We hung out with whimsy-pop band Nosy Mangabe

Sex motels, Four Loko binges, and Bushwick trash worlds

Subversive seven-piece whimsy-pop musical outfit Nosy Mangabe has burst its way onto the scene with the wild video for its new single Life’s Unfairy. Sex motels, Four Loko binges, and Bushwick trash worlds have never sounded so winsome. This is, of course, all thanks to lead singer Kaitlin Pelkey and musician Andres Ramos, a pair who revel in the bittersweet. We spoke to them about lemurs, delicious words and a porno that definitely never happened.

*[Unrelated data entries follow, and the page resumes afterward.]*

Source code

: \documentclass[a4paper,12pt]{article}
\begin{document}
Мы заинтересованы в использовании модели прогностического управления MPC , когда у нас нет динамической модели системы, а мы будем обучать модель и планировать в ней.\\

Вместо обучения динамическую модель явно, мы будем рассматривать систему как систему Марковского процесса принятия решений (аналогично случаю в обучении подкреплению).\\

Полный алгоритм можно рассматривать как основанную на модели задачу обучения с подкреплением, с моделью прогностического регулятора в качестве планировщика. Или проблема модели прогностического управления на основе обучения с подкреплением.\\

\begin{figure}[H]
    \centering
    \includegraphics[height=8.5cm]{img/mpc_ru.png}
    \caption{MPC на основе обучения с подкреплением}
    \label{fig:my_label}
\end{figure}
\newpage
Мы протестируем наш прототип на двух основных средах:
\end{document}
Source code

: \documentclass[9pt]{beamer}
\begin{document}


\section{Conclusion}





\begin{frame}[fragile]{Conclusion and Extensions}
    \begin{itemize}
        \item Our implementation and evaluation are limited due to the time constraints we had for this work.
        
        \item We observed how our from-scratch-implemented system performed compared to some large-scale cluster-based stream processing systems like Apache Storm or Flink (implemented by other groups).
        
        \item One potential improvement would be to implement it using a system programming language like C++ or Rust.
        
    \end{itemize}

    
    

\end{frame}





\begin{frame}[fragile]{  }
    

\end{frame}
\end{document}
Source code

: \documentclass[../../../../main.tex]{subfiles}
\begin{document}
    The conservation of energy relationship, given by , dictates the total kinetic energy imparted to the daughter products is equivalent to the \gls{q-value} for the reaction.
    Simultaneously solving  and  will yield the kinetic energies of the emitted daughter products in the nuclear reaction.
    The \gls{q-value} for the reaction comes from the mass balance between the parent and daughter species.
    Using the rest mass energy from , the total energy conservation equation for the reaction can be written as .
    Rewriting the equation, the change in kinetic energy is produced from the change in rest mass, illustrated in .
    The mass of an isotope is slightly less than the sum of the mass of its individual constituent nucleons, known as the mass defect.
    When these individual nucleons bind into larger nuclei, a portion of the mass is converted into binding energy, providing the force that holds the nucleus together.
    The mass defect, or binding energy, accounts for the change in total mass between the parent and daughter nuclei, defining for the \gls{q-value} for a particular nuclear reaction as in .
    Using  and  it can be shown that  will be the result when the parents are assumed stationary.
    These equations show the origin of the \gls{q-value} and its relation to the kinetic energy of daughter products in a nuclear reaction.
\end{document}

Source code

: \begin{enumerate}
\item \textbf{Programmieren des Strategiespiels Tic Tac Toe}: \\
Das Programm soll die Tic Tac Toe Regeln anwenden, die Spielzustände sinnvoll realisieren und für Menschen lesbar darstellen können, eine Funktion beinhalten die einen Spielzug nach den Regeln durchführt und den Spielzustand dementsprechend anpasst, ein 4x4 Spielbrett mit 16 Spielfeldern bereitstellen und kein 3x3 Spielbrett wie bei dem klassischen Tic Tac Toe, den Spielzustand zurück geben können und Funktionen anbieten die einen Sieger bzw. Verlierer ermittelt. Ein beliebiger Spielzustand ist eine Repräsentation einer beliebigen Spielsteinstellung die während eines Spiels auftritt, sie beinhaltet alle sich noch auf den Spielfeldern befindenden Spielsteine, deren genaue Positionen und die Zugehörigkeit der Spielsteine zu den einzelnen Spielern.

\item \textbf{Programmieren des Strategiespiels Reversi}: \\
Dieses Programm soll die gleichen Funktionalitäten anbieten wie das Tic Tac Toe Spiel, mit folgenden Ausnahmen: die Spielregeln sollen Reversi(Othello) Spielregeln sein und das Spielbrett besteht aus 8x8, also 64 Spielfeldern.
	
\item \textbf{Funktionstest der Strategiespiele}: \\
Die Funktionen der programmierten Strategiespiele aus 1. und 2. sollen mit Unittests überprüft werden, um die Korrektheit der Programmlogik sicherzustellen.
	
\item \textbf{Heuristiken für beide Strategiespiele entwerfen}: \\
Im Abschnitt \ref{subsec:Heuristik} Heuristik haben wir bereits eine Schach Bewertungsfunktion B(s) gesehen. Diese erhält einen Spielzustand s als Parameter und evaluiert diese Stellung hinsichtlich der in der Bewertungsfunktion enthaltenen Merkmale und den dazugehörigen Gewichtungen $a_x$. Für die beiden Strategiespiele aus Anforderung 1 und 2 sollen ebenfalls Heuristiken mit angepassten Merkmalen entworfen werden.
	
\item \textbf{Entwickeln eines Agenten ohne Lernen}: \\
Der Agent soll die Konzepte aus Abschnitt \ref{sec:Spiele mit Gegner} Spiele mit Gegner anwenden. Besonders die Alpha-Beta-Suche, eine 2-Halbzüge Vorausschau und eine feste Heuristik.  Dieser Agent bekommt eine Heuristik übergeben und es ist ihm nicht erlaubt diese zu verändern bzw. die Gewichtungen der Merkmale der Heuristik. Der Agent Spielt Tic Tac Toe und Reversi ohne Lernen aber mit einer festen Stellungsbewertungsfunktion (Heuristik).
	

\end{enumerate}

Tell me about your band name. (A little Googling tells me it might be a reference to an island off the coast of Madagascar, but I have a hunch there might be a little more at play here.)

Ramos: We originally wanted the name of a place, in the style of Chicago or Boston, but, firstly, all of the good locations had been taken (and some of the bad ones, Kansas comes to mind), and, more importantly, we wanted a place that couldn’t litigate. Thus, Nosy Mangabe, a small afterthought of an island populated exclusively by lemurs (an afterthought of a primate) seemed like a reasonable choice in both of those respects.

The genre in which you work, whimsy-pop, is on its face sweet and dainty; however, the themes you explore are pitch black, even quite painful. Speak to this musical Trojan Horsing, so to speak.  

RAMOS: No one wants to be a tourist to someone else’s pain. It’s already bad enough feeling one’s own, so taking vacations in the suffering of another seems gratuitously masochistic. Thus, one of the ways one can rationally expect others to behold and endure one’s misfortunes is to anesthetize them with the siren’s call of flowery, upbeat melodies.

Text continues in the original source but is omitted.